Devant l’Assemblée nationale à Conakry, des militants ont interpellé les députés et réclamé la mise en place de la réforme du Code civil, ce lundi 5 juin. Depuis deux ans, le projet est rédigé, prêt à être étudié par les députés dans l’hémicycle, mais n’est finalement pas débattu. Or, pour les activistes des droits de l’homme, il y a urgence.
Sur l’esplanade du Palais du peuple, la jeune génération de la société civile veut dépoussiérer certaines règles de droit. Tous réclament l’adoption d’un nouveau Code civil, car celui en vigueur est vieux de 20 ans.

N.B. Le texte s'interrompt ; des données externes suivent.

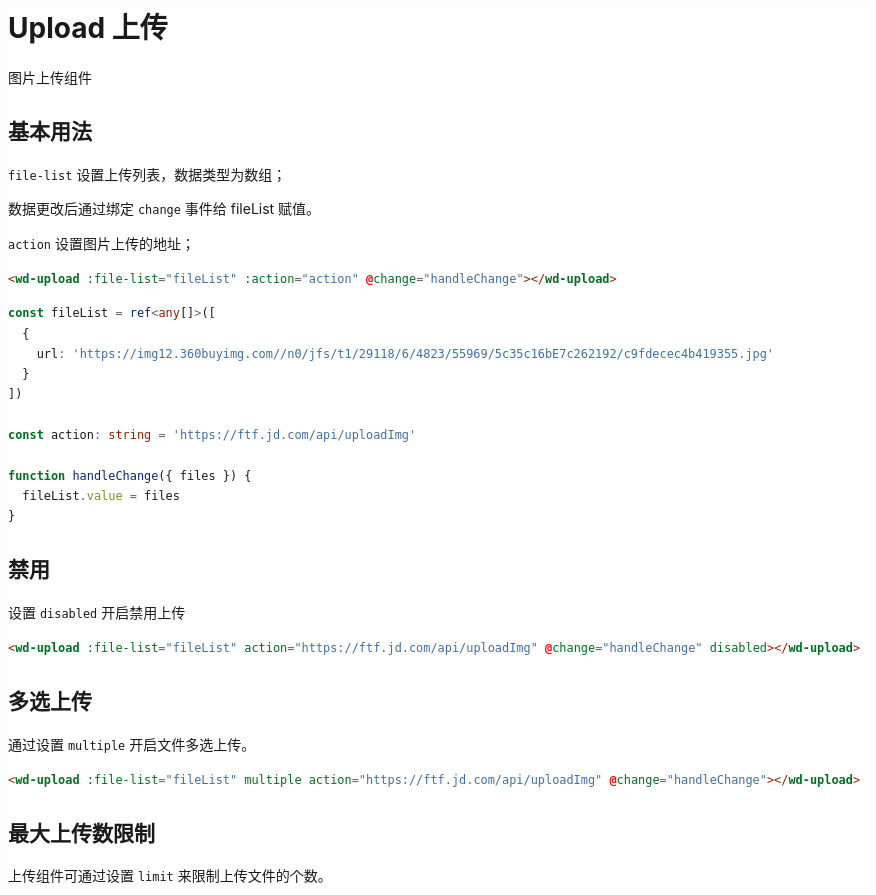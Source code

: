 <frame/>

# Upload 上传

图片上传组件

## 基本用法

`file-list` 设置上传列表，数据类型为数组；

数据更改后通过绑定 `change` 事件给 fileList 赋值。

`action` 设置图片上传的地址；

```html
<wd-upload :file-list="fileList" :action="action" @change="handleChange"></wd-upload>
```

```typescript
const fileList = ref<any[]>([
  {
    url: 'https://img12.360buyimg.com//n0/jfs/t1/29118/6/4823/55969/5c35c16bE7c262192/c9fdecec4b419355.jpg'
  }
])

const action: string = 'https://ftf.jd.com/api/uploadImg'

function handleChange({ files }) {
  fileList.value = files
}
```

## 禁用

设置 `disabled` 开启禁用上传

```html
<wd-upload :file-list="fileList" action="https://ftf.jd.com/api/uploadImg" @change="handleChange" disabled></wd-upload>
```

## 多选上传

通过设置 `multiple` 开启文件多选上传。

```html
<wd-upload :file-list="fileList" multiple action="https://ftf.jd.com/api/uploadImg" @change="handleChange"></wd-upload>
```

## 最大上传数限制

上传组件可通过设置 `limit` 来限制上传文件的个数。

« Il y a beaucoup de questions discriminatoires qui son réglées par le nouveau Code, explique Abdoul Aziz Diallo, un juriste venu manifester. Par exemple, l’homme peut transmettre la nationalité par le mariage mais la femme ne le peut pas, dans les dispositions du Code en vigueur. Il y a aussi les questions de l’héritage des femmes. »
Mais c’est l’article 315 interdisant la polygamie qui cristallise toutes les passions. Faut-il la légaliser ? Ce débat n’aura finalement pas lieu dans l’hémicycle. A l’agenda à l’ouverture de la session des lois en avril, l’adoption du Code civil a été déprogrammée.

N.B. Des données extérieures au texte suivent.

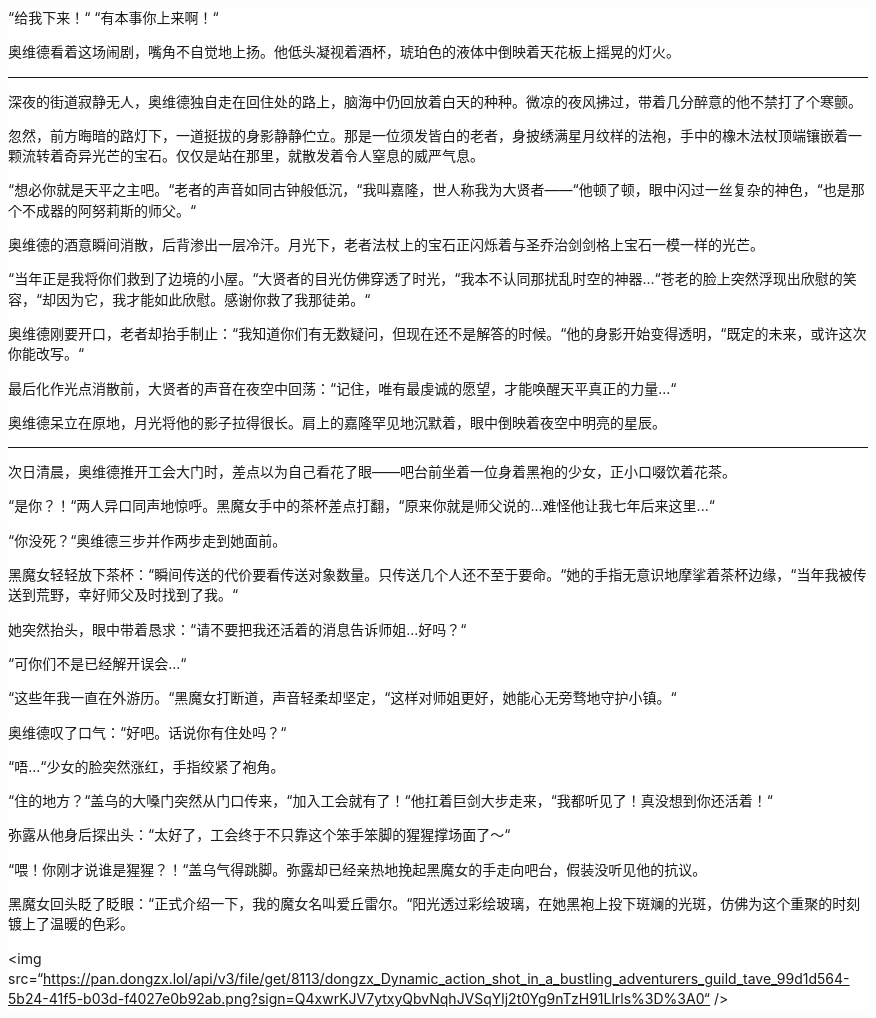 “给我下来！“
“有本事你上来啊！“

奥维德看着这场闹剧，嘴角不自觉地上扬。他低头凝视着酒杯，琥珀色的液体中倒映着天花板上摇晃的灯火。

----

深夜的街道寂静无人，奥维德独自走在回住处的路上，脑海中仍回放着白天的种种。微凉的夜风拂过，带着几分醉意的他不禁打了个寒颤。

忽然，前方晦暗的路灯下，一道挺拔的身影静静伫立。那是一位须发皆白的老者，身披绣满星月纹样的法袍，手中的橡木法杖顶端镶嵌着一颗流转着奇异光芒的宝石。仅仅是站在那里，就散发着令人窒息的威严气息。

“想必你就是天平之主吧。“老者的声音如同古钟般低沉，“我叫嘉隆，世人称我为大贤者——“他顿了顿，眼中闪过一丝复杂的神色，“也是那个不成器的阿努莉斯的师父。“

奥维德的酒意瞬间消散，后背渗出一层冷汗。月光下，老者法杖上的宝石正闪烁着与圣乔治剑剑格上宝石一模一样的光芒。

“当年正是我将你们救到了边境的小屋。“大贤者的目光仿佛穿透了时光，“我本不认同那扰乱时空的神器...“苍老的脸上突然浮现出欣慰的笑容，“却因为它，我才能如此欣慰。感谢你救了我那徒弟。“

奥维德刚要开口，老者却抬手制止：“我知道你们有无数疑问，但现在还不是解答的时候。“他的身影开始变得透明，“既定的未来，或许这次你能改写。“

最后化作光点消散前，大贤者的声音在夜空中回荡：“记住，唯有最虔诚的愿望，才能唤醒天平真正的力量...“

奥维德呆立在原地，月光将他的影子拉得很长。肩上的嘉隆罕见地沉默着，眼中倒映着夜空中明亮的星辰。

----

次日清晨，奥维德推开工会大门时，差点以为自己看花了眼——吧台前坐着一位身着黑袍的少女，正小口啜饮着花茶。

“是你？！“两人异口同声地惊呼。黑魔女手中的茶杯差点打翻，“原来你就是师父说的...难怪他让我七年后来这里...“

“你没死？“奥维德三步并作两步走到她面前。

黑魔女轻轻放下茶杯：“瞬间传送的代价要看传送对象数量。只传送几个人还不至于要命。“她的手指无意识地摩挲着茶杯边缘，“当年我被传送到荒野，幸好师父及时找到了我。“

她突然抬头，眼中带着恳求：“请不要把我还活着的消息告诉师姐...好吗？“

“可你们不是已经解开误会...“

“这些年我一直在外游历。“黑魔女打断道，声音轻柔却坚定，“这样对师姐更好，她能心无旁骛地守护小镇。“

奥维德叹了口气：“好吧。话说你有住处吗？“

“唔...“少女的脸突然涨红，手指绞紧了袍角。

“住的地方？“盖乌的大嗓门突然从门口传来，“加入工会就有了！“他扛着巨剑大步走来，“我都听见了！真没想到你还活着！“

弥露从他身后探出头：“太好了，工会终于不只靠这个笨手笨脚的猩猩撑场面了～“

“喂！你刚才说谁是猩猩？！“盖乌气得跳脚。弥露却已经亲热地挽起黑魔女的手走向吧台，假装没听见他的抗议。

黑魔女回头眨了眨眼：“正式介绍一下，我的魔女名叫爱丘雷尔。“阳光透过彩绘玻璃，在她黑袍上投下斑斓的光斑，仿佛为这个重聚的时刻镀上了温暖的色彩。

<img src=“<https://pan.dongzx.lol/api/v3/file/get/8113/dongzx_Dynamic_action_shot_in_a_bustling_adventurers_guild_tave_99d1d564-5b24-41f5-b03d-f4027e0b92ab.png?sign=Q4xwrKJV7ytxyQbvNqhJVSqYlj2t0Yg9nTzH91Llrls%3D%3A0“> />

« C’est un problème de timing, vu le volume d’autres textes qui nous ont été envoyés en procédure d’urgence, justifie Damaro Camara, président du groupe parlementaire de la majorité présidentielle. Ceci dit, toute loi qui irait à l’encontre de la pratique sociale, de la pratique religieuse, est vouée à l’échec. C’est pourquoi le Code existe. »
L’examen du texte est repoussé à la prochaine séance extraordinaire de l’Assemblée à la rentrée 2017.